Concernant l'augmentation des dépenses des ménages japonais, la question importante pour la banque centrale et la nouvelle Première ministre du pays, Sanae Takaichi, est de savoir si les dépenses de consommation continueront à stimuler un cycle économique sain.
« Nous constatons une amélioration des chiffres de consommation par rapport à l'année dernière, car les résultats obtenus durant cette période n'étaient pas bons », a déclaré Takeshi Minami, économiste en chef de l'Institut de recherche Norinchukin. M. Minami a reconnu que les ménages dont un membre travaille stimulent les dépenses, ce qui reflète les effets des primes et des salaires plus élevés.
Concernant la croissance des salaires au Japon, des sources ont indiqué que si les salaires nominaux ont augmenté, les salaires réels, qui tiennent compte de l'inflation, ont chuté de façon drastique jusqu'en septembre de cette année. Cette baisse laisse présager une diminution du pouvoir d'achat des ménages, engendrant un mécontentement parmi les électeurs.
Le soutien gouvernemental est crucial durant cette période pour dynamiser l'économie nationale. C'est pourquoi Takaichi a mis en place un plan de mesures économiques destiné à aider les familles à faire face à l'inflation. Ce plan devrait prendre en charge les factures d'électricité et de gaz pendant tout l'hiver, et prévoit également des aides régionales pour compenser la hausse des coûts.
Par ailleurs, le Parti libéral-démocrate au pouvoir à Takaichi et d'autres grands partis se sont mis d'accord pour alléger la taxe sur l'essence d'ici la fin de l'année.
Le yen reste faible face au dollar, suscitant des inquiétudes au Japon.

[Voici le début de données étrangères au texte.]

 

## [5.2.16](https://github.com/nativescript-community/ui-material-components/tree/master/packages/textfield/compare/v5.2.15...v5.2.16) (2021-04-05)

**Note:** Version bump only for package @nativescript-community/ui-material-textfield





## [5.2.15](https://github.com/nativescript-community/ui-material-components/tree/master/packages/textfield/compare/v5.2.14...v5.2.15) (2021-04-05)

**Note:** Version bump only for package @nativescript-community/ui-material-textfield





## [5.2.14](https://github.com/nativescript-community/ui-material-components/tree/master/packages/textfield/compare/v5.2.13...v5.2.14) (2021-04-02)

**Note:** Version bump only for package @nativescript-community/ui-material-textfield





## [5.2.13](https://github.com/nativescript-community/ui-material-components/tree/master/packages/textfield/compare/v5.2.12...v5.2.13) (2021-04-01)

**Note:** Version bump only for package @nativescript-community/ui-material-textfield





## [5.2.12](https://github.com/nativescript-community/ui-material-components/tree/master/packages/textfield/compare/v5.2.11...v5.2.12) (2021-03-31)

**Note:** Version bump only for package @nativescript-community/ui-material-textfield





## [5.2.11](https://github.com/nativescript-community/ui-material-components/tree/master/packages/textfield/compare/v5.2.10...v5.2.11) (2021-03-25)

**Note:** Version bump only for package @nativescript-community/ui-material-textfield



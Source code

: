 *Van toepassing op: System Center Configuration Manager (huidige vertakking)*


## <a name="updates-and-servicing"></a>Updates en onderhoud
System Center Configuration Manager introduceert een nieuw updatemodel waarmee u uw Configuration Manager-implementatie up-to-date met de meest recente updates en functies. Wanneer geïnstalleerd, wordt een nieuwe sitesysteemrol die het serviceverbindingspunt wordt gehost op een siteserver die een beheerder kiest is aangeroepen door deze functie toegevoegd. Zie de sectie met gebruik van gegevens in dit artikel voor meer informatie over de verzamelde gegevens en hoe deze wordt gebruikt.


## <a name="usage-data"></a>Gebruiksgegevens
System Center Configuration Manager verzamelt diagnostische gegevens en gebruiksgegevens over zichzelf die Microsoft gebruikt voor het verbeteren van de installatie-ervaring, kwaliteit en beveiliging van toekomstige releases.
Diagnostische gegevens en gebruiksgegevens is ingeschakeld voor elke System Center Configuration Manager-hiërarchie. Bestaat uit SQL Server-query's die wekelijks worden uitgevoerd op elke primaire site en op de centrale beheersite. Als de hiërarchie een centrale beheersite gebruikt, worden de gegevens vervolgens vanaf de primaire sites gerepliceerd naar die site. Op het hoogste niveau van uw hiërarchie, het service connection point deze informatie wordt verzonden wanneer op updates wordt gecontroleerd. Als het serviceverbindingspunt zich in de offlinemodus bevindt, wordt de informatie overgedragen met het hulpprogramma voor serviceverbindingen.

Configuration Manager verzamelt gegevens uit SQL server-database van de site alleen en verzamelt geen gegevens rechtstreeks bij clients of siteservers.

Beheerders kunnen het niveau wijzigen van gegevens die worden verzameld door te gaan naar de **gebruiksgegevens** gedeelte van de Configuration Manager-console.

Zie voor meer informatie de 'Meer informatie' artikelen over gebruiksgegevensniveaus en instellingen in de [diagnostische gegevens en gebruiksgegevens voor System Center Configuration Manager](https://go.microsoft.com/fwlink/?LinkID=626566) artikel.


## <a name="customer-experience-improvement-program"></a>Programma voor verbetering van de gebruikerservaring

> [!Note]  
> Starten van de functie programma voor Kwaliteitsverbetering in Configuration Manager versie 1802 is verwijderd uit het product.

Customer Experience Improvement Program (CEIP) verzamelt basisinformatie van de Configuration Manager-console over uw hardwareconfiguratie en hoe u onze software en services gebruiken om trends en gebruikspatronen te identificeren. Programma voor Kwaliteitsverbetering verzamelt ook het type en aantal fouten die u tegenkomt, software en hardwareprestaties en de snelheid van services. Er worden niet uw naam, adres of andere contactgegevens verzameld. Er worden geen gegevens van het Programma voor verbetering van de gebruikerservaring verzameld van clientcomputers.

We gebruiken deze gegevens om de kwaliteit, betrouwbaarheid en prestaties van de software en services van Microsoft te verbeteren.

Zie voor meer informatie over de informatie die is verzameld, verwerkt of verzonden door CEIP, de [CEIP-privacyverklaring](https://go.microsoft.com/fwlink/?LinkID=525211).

Takaichi considère la baisse des prix comme une priorité absolue suite au mécontentement des électeurs envers le PLD lors des récentes élections nationales. Ces derniers ont en effet jugé les efforts de lutte contre l'inflation insuffisants.
Pour répondre à ces préoccupations, le Premier ministre a essentiellement exclu toute distribution cash , une mesure que le PLD avait proposée comme une étape importante avant les élections de juillet.
Takaichi est notamment connue pour son plaidoyer en faveur d'un assouplissement monétaire, ce qui a conduit le marché à anticiper que la Banque du Japon pourrait ne pas se précipiter pour relever les taux d'intérêt.
De plus, elle n’a pas directement appelé la banque centrale à modifier sa politique depuis sa prise de fonctions le mois dernier, et pourtant le yen reste faible face au dollar, se négociant récemment près de son plus bas niveau en huit mois .
Cette situation a suscité des inquiétudes chez certains, qui craignent qu'au lieu detronla demande, la hausse des coûts d'importation liée à la faiblesse de la monnaie n'entraîne une augmentation de l'inflation.